Filtering and aggregation

SQL excels definitely in one area: Filtering and aggregating data. 4 lines of code are already enough to have a basic aggregation containing a filter. Anybody might argue, but such basic operations are most of the time already enough to fullfill needed business requirements.

SQL vs. Pandas

With the introduction of Pandas many SQL-like operations were now also easily possible on data frames in Python. This small articel provides a great comparison for some simple operations:

TowardsDataScience: SQL vs Python

So you might think: Ok, so I can stay using Python. But there are some more advanced topics you should think about, where Pandas data frame operations seem not to be the best solution.

Filtering with SQL vs. Filtering a Pandas data frame

Data movement

The data you are working with, might not only be consumed by you, but multiple other colleagues. So the data is part of a broader workflow and may be consumed by e.g. a BI Tool. And that’s where SQL is needed as this is the most common and standarderized way of different visualization tools to enter data.

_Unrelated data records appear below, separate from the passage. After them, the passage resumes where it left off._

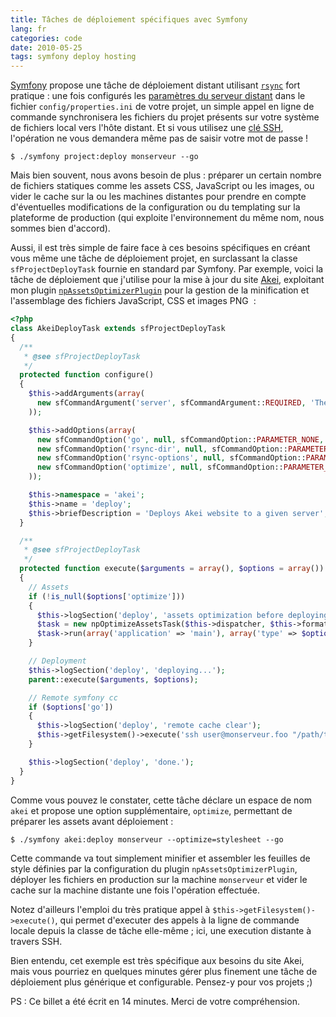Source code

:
 ```yaml
---
title: Tâches de déploiement spécifiques avec Symfony
lang: fr
categories: code
date: 2010-05-25
tags: symfony deploy hosting
---
```


[Symfony](http://www.symfony-project.org/) propose une tâche de déploiement distant utilisant [`rsync`](http://fr.wikipedia.org/wiki/Rsync) fort pratique&nbsp;: une fois configurés les [paramètres du serveur distant](http://www.symfony-project.org/jobeet/1_4/Doctrine/en/22#chapter_22_deploying) dans le fichier `config/properties.ini` de votre projet, un simple appel en ligne de commande synchronisera les fichiers du projet présents sur votre système de fichiers local vers l'hôte distant. Et si vous utilisez une [clé SSH](http://prendreuncafe.com/blog/post/2005/08/29/262-installer-sa-cle-ssh-sur-un-serveur-distant), l'opération ne vous demandera même pas de saisir votre mot de passe&nbsp;!

    $ ./symfony project:deploy monserveur --go

Mais bien souvent, nous avons besoin de plus&nbsp;: préparer un certain nombre de fichiers statiques comme les assets CSS, JavaScript ou les images, ou vider le cache sur la ou les machines distantes pour prendre en compte d'éventuelles modifications de la configuration ou du templating sur la plateforme de production (qui exploite l'environnement du même nom, nous sommes bien d'accord).

Aussi, il est très simple de faire face à ces besoins spécifiques en créant vous même une tâche de déploiement projet, en surclassant la classe `sfProjectDeployTask` fournie en standard par Symfony. Par exemple, voici la tâche de déploiement que j'utilise pour la mise à jour du site [Akei](http://www.akei.com/), exploitant mon plugin [`npAssetsOptimizerPlugin`](http://github.com/n1k0/npAssetsOptimizerPlugin) pour la gestion de la minification et l'assemblage des fichiers JavaScript, CSS et images PNG &nbsp;:

```php
<?php
class AkeiDeployTask extends sfProjectDeployTask
{
  /**
   * @see sfProjectDeployTask
   */
  protected function configure()
  {
    $this->addArguments(array(
      new sfCommandArgument('server', sfCommandArgument::REQUIRED, 'The server name'),
    ));

    $this->addOptions(array(
      new sfCommandOption('go', null, sfCommandOption::PARAMETER_NONE, 'Do the deployment'),
      new sfCommandOption('rsync-dir', null, sfCommandOption::PARAMETER_REQUIRED, 'The directory where to look for rsync*.txt files', 'config'),
      new sfCommandOption('rsync-options', null, sfCommandOption::PARAMETER_OPTIONAL, 'To options to pass to the rsync executable', '-azC --force --delete --progress'),
      new sfCommandOption('optimize', null, sfCommandOption::PARAMETER_OPTIONAL, 'The asset optimizations to make before deploying'),
    ));

    $this->namespace = 'akei';
    $this->name = 'deploy';
    $this->briefDescription = 'Deploys Akei website to a given server';
  }

  /**
   * @see sfProjectDeployTask
   */
  protected function execute($arguments = array(), $options = array())
  {
    // Assets
    if (!is_null($options['optimize']))
    {
      $this->logSection('deploy', 'assets optimization before deploying');
      $task = new npOptimizeAssetsTask($this->dispatcher, $this->formatter);
      $task->run(array('application' => 'main'), array('type' => $options['optimize']));
    }

    // Deployment
    $this->logSection('deploy', 'deploying...');
    parent::execute($arguments, $options);

    // Remote symfony cc
    if ($options['go'])
    {
      $this->logSection('deploy', 'remote cache clear');
      $this->getFilesystem()->execute('ssh user@monserveur.foo "/path/to/www/akei/symfony cache:clear"');
    }

    $this->logSection('deploy', 'done.');
  }
}
```

Comme vous pouvez le constater, cette tâche déclare un espace de nom `akei` et propose une option supplémentaire, `optimize`, permettant de préparer les assets avant déploiement&nbsp;:

    $ ./symfony akei:deploy monserveur --optimize=stylesheet --go

Cette commande va tout simplement minifier et assembler les feuilles de style définies par la configuration du plugin `npAssetsOptimizerPlugin`, déployer les fichiers en production sur la machine `monserveur` et vider le cache sur la machine distante une fois l'opération effectuée.

Notez d'ailleurs l'emploi du très pratique appel à `$this->getFilesystem()->execute()`, qui permet d'executer des appels à la ligne de commande locale depuis la classe de tâche elle-même&nbsp;; ici, une execution distante à travers SSH.

Bien entendu, cet exemple est très spécifique aux besoins du site Akei, mais vous pourriez en quelques minutes gérer plus finement une tâche de déploiement plus générique et configurable. Pensez-y pour vos projets ;)

PS&nbsp;: Ce billet a été écrit en 14 minutes. Merci de votre compréhension.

Analytical- & Window-functions

One of my personal killer criterias for SQL are analytical functions and window functions. When working with time-series data, these functions make your life a lot easier. You want to have the start and end position of a player during a defined time frame? FIRST_VALUE and LAST_VALUE provide you the posibility. You need to determine the ball status in the previous or next frame? LEAD and LAG is the answer. Also window aggregations like a moving average a fairly simple. You just need to add a WINDOW clause to your basic aggregation. And everything still within one line of code. Using Python you would need to loop over the different partitions and store intermediate value and handle the results.

Analytical function syntax for Exasol

Disadvantages of SQL

But of course there are two sides to every coin: SQL has also limitations and is not usable for every use-case.

Missing SQL functions

When using SQL extensively when transforming data, you will immediately notice some functionality limitations. The SQL standard and the different vendor implementations often miss some specialized functions. For general functions e.g. text transformation you will find a huge selection of functions. But fortunately that’s no reason to overboard SQL. Each database vendor provides the possibility to extend their SQL standard with user defined functions. And on top you often also have the possibility to use different programming languages (e.g. Python, JavaScript, R) and take advantage of the different languages functionalities.

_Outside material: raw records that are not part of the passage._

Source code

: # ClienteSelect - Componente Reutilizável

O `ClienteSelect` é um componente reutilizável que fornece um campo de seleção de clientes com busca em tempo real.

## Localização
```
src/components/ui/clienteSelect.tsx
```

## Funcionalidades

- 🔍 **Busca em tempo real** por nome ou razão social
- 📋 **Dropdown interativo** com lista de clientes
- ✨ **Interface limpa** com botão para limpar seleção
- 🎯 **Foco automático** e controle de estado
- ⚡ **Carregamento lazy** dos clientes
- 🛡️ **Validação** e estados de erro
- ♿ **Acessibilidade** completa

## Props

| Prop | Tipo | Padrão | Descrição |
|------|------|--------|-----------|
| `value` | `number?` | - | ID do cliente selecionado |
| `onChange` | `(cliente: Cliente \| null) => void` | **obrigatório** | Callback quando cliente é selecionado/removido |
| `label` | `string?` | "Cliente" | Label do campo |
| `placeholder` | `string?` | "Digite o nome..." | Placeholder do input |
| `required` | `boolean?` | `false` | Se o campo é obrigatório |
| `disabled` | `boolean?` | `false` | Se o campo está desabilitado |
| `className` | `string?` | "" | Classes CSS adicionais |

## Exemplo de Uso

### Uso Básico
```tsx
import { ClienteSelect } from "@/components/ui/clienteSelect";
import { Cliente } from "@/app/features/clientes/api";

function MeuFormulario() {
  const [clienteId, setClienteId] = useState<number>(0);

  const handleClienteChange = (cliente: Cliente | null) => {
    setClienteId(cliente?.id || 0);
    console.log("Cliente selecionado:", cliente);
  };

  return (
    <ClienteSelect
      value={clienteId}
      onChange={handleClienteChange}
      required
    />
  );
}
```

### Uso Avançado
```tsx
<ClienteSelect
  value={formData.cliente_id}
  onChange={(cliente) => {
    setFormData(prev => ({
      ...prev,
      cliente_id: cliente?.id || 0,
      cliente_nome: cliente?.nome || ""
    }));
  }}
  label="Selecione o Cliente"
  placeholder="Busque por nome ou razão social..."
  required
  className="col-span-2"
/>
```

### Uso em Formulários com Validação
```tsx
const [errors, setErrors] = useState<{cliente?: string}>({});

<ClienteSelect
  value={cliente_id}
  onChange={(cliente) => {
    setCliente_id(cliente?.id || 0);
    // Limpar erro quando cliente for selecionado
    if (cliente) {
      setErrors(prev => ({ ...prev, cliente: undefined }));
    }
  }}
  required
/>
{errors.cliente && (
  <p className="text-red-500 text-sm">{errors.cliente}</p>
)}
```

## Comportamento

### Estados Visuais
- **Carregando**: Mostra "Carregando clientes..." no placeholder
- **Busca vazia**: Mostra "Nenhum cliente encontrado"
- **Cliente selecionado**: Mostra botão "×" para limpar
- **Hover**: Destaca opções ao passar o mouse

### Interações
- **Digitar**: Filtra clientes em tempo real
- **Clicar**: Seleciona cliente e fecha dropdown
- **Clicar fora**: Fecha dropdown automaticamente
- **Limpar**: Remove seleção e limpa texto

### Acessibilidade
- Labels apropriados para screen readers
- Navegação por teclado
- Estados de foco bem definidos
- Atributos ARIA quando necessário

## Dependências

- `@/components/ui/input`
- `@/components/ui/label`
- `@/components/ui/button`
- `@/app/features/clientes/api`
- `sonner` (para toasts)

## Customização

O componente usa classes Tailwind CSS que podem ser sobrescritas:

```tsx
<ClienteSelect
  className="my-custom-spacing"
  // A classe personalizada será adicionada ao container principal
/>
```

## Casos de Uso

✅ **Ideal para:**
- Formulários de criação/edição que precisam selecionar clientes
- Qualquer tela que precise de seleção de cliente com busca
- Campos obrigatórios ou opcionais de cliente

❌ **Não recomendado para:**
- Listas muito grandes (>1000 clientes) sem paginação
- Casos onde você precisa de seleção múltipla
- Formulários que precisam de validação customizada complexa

SQL function for distance calculation between 2 points (JavaSript for Google Bigquery)

It’s a query langugae

What’s the first advantage of SQL, will also be our last disadvantage in this list: SQL is a query language. So it’s limited to work with data. But when thinking about one of the main tasks of a data scientist – creating models – that’s just not possible. In such cases you are restricted to the capabilites of a universal programming language like Python.

Conclusion

An underestimated part in the daily work of a data scientist is handling data: loading, unloading, transforming, wrangling. I know, it will not take long, till I meet the next data scientist, who is doing this stuff in a Python script. And it will be again the time, where I am giving a small advice from my perspective as a data engineer: Take a look at SQL!